El cambio climático dejó hace tiempo de ser una advertencia para convertirse en una realidad que golpea ciudades, campos, costas y comunidades. Sin embargo, la reacción política, empresarial y social continúa siendo mucho más lenta que la velocidad con la que se deteriora el planeta.
El problema no es la falta de información. La ciencia viene advirtiendo desde hace décadas. Uruguay, incluso, cuenta con una Política Nacional de Cambio Climático, una estrategia de largo plazo y mecanismos de monitoreo de sus compromisos climáticos.
El problema es otro: la distancia entre el discurso ambiental y las decisiones concretas.
Mientras los gobiernos hablan de sostenibilidad, adaptación y resiliencia, el mundo enfrenta sequías más severas, temperaturas extremas, incendios, pérdida de biodiversidad, degradación de los suelos y una creciente presión sobre los recursos hídricos. Las recientes negociaciones internacionales sobre tierras y sequías terminaron nuevamente mostrando las dificultades para alcanzar acuerdos globales contundentes.

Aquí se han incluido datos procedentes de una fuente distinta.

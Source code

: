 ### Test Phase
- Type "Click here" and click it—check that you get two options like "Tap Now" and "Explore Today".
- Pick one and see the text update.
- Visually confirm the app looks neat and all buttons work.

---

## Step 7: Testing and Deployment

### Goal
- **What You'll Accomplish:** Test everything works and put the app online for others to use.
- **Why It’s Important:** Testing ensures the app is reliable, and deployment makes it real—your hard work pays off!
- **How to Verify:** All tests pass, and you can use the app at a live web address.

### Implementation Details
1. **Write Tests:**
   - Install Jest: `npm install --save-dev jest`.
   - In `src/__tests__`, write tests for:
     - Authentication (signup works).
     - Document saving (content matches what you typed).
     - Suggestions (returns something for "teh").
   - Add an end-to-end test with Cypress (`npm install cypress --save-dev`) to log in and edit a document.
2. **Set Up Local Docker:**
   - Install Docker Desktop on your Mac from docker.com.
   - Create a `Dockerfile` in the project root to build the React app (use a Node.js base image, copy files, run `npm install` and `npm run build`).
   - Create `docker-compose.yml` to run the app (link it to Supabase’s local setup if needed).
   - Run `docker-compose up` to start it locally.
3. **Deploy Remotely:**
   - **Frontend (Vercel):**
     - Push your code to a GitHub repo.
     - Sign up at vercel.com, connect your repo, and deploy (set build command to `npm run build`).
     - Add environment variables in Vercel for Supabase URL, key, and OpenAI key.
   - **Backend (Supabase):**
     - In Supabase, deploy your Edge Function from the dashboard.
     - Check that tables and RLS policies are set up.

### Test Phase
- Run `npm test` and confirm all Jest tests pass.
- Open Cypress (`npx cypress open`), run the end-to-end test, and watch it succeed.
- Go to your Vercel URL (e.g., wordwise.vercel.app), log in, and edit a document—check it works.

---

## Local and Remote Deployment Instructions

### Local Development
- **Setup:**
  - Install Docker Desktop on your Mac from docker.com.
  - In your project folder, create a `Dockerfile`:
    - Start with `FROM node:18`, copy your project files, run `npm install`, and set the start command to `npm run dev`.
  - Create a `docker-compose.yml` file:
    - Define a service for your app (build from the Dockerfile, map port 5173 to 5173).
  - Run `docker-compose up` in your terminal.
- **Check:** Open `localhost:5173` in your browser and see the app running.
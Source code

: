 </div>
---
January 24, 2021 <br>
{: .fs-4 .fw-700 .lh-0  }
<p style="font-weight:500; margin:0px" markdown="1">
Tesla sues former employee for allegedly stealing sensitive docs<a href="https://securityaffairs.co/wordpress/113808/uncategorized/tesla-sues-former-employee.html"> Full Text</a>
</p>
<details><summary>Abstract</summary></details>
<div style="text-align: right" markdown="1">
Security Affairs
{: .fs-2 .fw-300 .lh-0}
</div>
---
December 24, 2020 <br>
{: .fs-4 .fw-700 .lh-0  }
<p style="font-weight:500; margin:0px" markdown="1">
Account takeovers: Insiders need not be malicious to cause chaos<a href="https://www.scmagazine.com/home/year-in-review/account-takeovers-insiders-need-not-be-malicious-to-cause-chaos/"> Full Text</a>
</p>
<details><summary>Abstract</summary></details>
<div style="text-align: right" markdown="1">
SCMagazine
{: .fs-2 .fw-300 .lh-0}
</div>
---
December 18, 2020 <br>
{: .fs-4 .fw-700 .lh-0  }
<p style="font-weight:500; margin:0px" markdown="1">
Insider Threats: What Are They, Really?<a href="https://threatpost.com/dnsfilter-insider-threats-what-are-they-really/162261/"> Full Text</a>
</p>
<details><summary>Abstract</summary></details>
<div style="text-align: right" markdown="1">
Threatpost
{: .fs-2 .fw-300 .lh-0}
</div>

Y aquí aparece una pregunta incómoda: ¿dónde está la reacción de quienes dicen defender el medio ambiente?
Porque también existe una responsabilidad de las organizaciones ambientalistas, de los partidos políticos, de la academia, de las empresas y de la sociedad civil. No alcanza con comunicados, declaraciones, campañas en redes sociales o fotografías en jornadas de plantación de árboles. La defensa ambiental necesita presión permanente, propuestas concretas y capacidad para exigir resultados.
Uruguay tiene fortalezas importantes. Su matriz eléctrica renovable es una de ellas y el país ha desarrollado instrumentos específicos para enfrentar el cambio climático. Pero eso no significa que pueda bajar la guardia. La crisis climática obliga a revisar permanentemente cómo producimos, cómo consumimos, cómo utilizamos el agua, cómo protegemos nuestros ecosistemas y cómo planificamos nuestras ciudades.
La protección ambiental tampoco puede convertirse en una bandera partidaria. El clima no pertenece ni a la izquierda ni a la derecha. Una inundación no pregunta a quién votó una familia. Una sequía no distingue entre productores. Un incendio no reconoce fronteras ideológicas.
Por eso resulta preocupante que la cuestión ambiental aparezca muchas veces subordinada a la coyuntura política. Se discuten candidaturas, encuestas, internas partidarias y disputas de poder mientras el problema que condicionará las próximas décadas avanza silenciosamente.
El mundo necesita menos declaraciones y más decisiones. Y Uruguay también.